Thousands of people file for bankruptcy every other year, and the numbers have soared over the last 14 months. This is because a lot of business owners took a lot of damage during lockdowns and the global recession in 2020, and a lot of them are still reeling and trying to recover. Being in debt during a financially difficult period is a scary situation to be in, and when you can see the debts piling and no way out, then filing for bankruptcy is likely your best bet. However, this is a step that should only be taken when there are absolutely no other options left because filing for bankruptcy will end up negatively affecting future financial and business-related decisions, loans, and opportunities.

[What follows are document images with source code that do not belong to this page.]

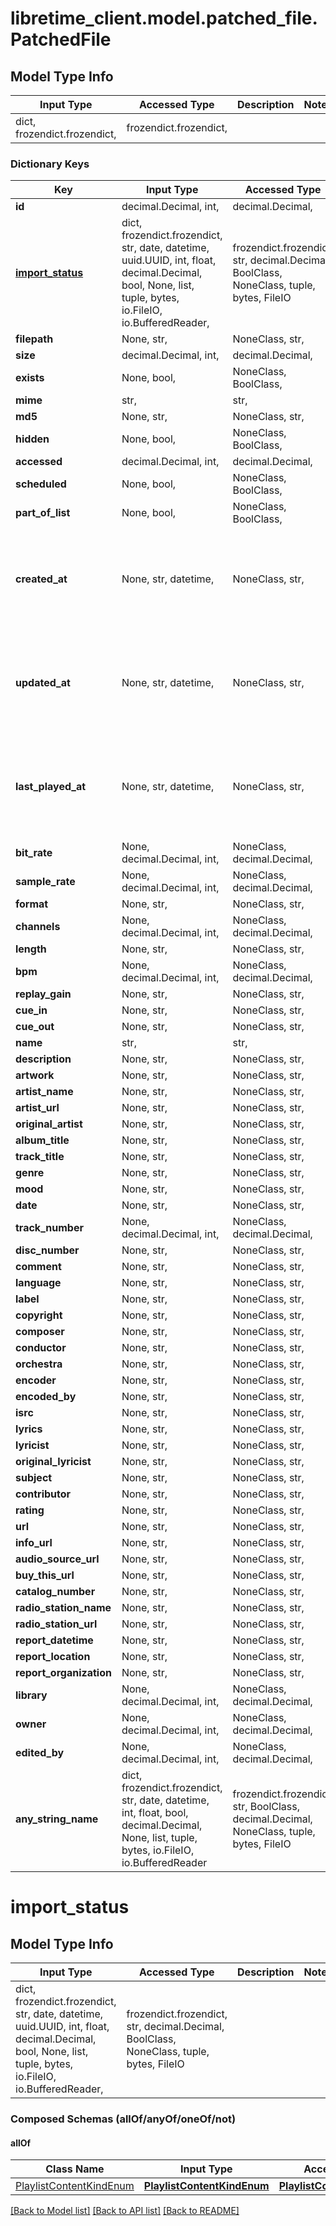 # libretime_client.model.patched_file.PatchedFile

## Model Type Info
Input Type | Accessed Type | Description | Notes
------------ | ------------- | ------------- | -------------
dict, frozendict.frozendict,  | frozendict.frozendict,  |  | 

### Dictionary Keys
Key | Input Type | Accessed Type | Description | Notes
------------ | ------------- | ------------- | ------------- | -------------
**id** | decimal.Decimal, int,  | decimal.Decimal,  |  | [optional] 
**[import_status](#import_status)** | dict, frozendict.frozendict, str, date, datetime, uuid.UUID, int, float, decimal.Decimal, bool, None, list, tuple, bytes, io.FileIO, io.BufferedReader,  | frozendict.frozendict, str, decimal.Decimal, BoolClass, NoneClass, tuple, bytes, FileIO |  | [optional] 
**filepath** | None, str,  | NoneClass, str,  |  | [optional] 
**size** | decimal.Decimal, int,  | decimal.Decimal,  |  | [optional] 
**exists** | None, bool,  | NoneClass, BoolClass,  |  | [optional] 
**mime** | str,  | str,  |  | [optional] 
**md5** | None, str,  | NoneClass, str,  |  | [optional] 
**hidden** | None, bool,  | NoneClass, BoolClass,  |  | [optional] 
**accessed** | decimal.Decimal, int,  | decimal.Decimal,  |  | [optional] 
**scheduled** | None, bool,  | NoneClass, BoolClass,  |  | [optional] 
**part_of_list** | None, bool,  | NoneClass, BoolClass,  |  | [optional] 
**created_at** | None, str, datetime,  | NoneClass, str,  |  | [optional] value must conform to RFC-3339 date-time
**updated_at** | None, str, datetime,  | NoneClass, str,  |  | [optional] value must conform to RFC-3339 date-time
**last_played_at** | None, str, datetime,  | NoneClass, str,  |  | [optional] value must conform to RFC-3339 date-time
**bit_rate** | None, decimal.Decimal, int,  | NoneClass, decimal.Decimal,  |  | [optional] 
**sample_rate** | None, decimal.Decimal, int,  | NoneClass, decimal.Decimal,  |  | [optional] 
**format** | None, str,  | NoneClass, str,  |  | [optional] 
**channels** | None, decimal.Decimal, int,  | NoneClass, decimal.Decimal,  |  | [optional] 
**length** | None, str,  | NoneClass, str,  |  | [optional] 
**bpm** | None, decimal.Decimal, int,  | NoneClass, decimal.Decimal,  |  | [optional] 
**replay_gain** | None, str,  | NoneClass, str,  |  | [optional] 
**cue_in** | None, str,  | NoneClass, str,  |  | [optional] 
**cue_out** | None, str,  | NoneClass, str,  |  | [optional] 
**name** | str,  | str,  |  | [optional] 
**description** | None, str,  | NoneClass, str,  |  | [optional] 
**artwork** | None, str,  | NoneClass, str,  |  | [optional] 
**artist_name** | None, str,  | NoneClass, str,  |  | [optional] 
**artist_url** | None, str,  | NoneClass, str,  |  | [optional] 
**original_artist** | None, str,  | NoneClass, str,  |  | [optional] 
**album_title** | None, str,  | NoneClass, str,  |  | [optional] 
**track_title** | None, str,  | NoneClass, str,  |  | [optional] 
**genre** | None, str,  | NoneClass, str,  |  | [optional] 
**mood** | None, str,  | NoneClass, str,  |  | [optional] 
**date** | None, str,  | NoneClass, str,  |  | [optional] 
**track_number** | None, decimal.Decimal, int,  | NoneClass, decimal.Decimal,  |  | [optional] 
**disc_number** | None, str,  | NoneClass, str,  |  | [optional] 
**comment** | None, str,  | NoneClass, str,  |  | [optional] 
**language** | None, str,  | NoneClass, str,  |  | [optional] 
**label** | None, str,  | NoneClass, str,  |  | [optional] 
**copyright** | None, str,  | NoneClass, str,  |  | [optional] 
**composer** | None, str,  | NoneClass, str,  |  | [optional] 
**conductor** | None, str,  | NoneClass, str,  |  | [optional] 
**orchestra** | None, str,  | NoneClass, str,  |  | [optional] 
**encoder** | None, str,  | NoneClass, str,  |  | [optional] 
**encoded_by** | None, str,  | NoneClass, str,  |  | [optional] 
**isrc** | None, str,  | NoneClass, str,  |  | [optional] 
**lyrics** | None, str,  | NoneClass, str,  |  | [optional] 
**lyricist** | None, str,  | NoneClass, str,  |  | [optional] 
**original_lyricist** | None, str,  | NoneClass, str,  |  | [optional] 
**subject** | None, str,  | NoneClass, str,  |  | [optional] 
**contributor** | None, str,  | NoneClass, str,  |  | [optional] 
**rating** | None, str,  | NoneClass, str,  |  | [optional] 
**url** | None, str,  | NoneClass, str,  |  | [optional] 
**info_url** | None, str,  | NoneClass, str,  |  | [optional] 
**audio_source_url** | None, str,  | NoneClass, str,  |  | [optional] 
**buy_this_url** | None, str,  | NoneClass, str,  |  | [optional] 
**catalog_number** | None, str,  | NoneClass, str,  |  | [optional] 
**radio_station_name** | None, str,  | NoneClass, str,  |  | [optional] 
**radio_station_url** | None, str,  | NoneClass, str,  |  | [optional] 
**report_datetime** | None, str,  | NoneClass, str,  |  | [optional] 
**report_location** | None, str,  | NoneClass, str,  |  | [optional] 
**report_organization** | None, str,  | NoneClass, str,  |  | [optional] 
**library** | None, decimal.Decimal, int,  | NoneClass, decimal.Decimal,  |  | [optional] 
**owner** | None, decimal.Decimal, int,  | NoneClass, decimal.Decimal,  |  | [optional] 
**edited_by** | None, decimal.Decimal, int,  | NoneClass, decimal.Decimal,  |  | [optional] 
**any_string_name** | dict, frozendict.frozendict, str, date, datetime, int, float, bool, decimal.Decimal, None, list, tuple, bytes, io.FileIO, io.BufferedReader | frozendict.frozendict, str, BoolClass, decimal.Decimal, NoneClass, tuple, bytes, FileIO | any string name can be used but the value must be the correct type | [optional]

# import_status

## Model Type Info
Input Type | Accessed Type | Description | Notes
------------ | ------------- | ------------- | -------------
dict, frozendict.frozendict, str, date, datetime, uuid.UUID, int, float, decimal.Decimal, bool, None, list, tuple, bytes, io.FileIO, io.BufferedReader,  | frozendict.frozendict, str, decimal.Decimal, BoolClass, NoneClass, tuple, bytes, FileIO |  | 

### Composed Schemas (allOf/anyOf/oneOf/not)
#### allOf
Class Name | Input Type | Accessed Type | Description | Notes
------------- | ------------- | ------------- | ------------- | -------------
[PlaylistContentKindEnum](PlaylistContentKindEnum.md) | [**PlaylistContentKindEnum**](PlaylistContentKindEnum.md) | [**PlaylistContentKindEnum**](PlaylistContentKindEnum.md) |  | 

[[Back to Model list]](../../README.md#documentation-for-models) [[Back to API list]](../../README.md#documentation-for-api-endpoints) [[Back to README]](../../README.md)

One other route you can go is to look into your debt relief options.
Debt relief can involve various options depending on what your creditor is willing to consent to, and if you and your creditor are in gridlock, you can have a debt relief counselling agency interfere as a third party so that both parties can safely explore their options. Some creditors can offer debt relief in the form of:
- A consolidation of all of your debts into a single small loan to make things easier for you to manage.
- A reduction in the interest rate of your debt. This can offer serious relief to debtors since interest payments can take up a lot of money.
- There is also the option of actually reducing the principal amount of the debt so that you do not have to pay off as much.
When you go for a debt-relief option, it still affects your credit score, but it is still better than filing for bankruptcy since debt relief affects your credit score half as bad as filing for bankruptcy.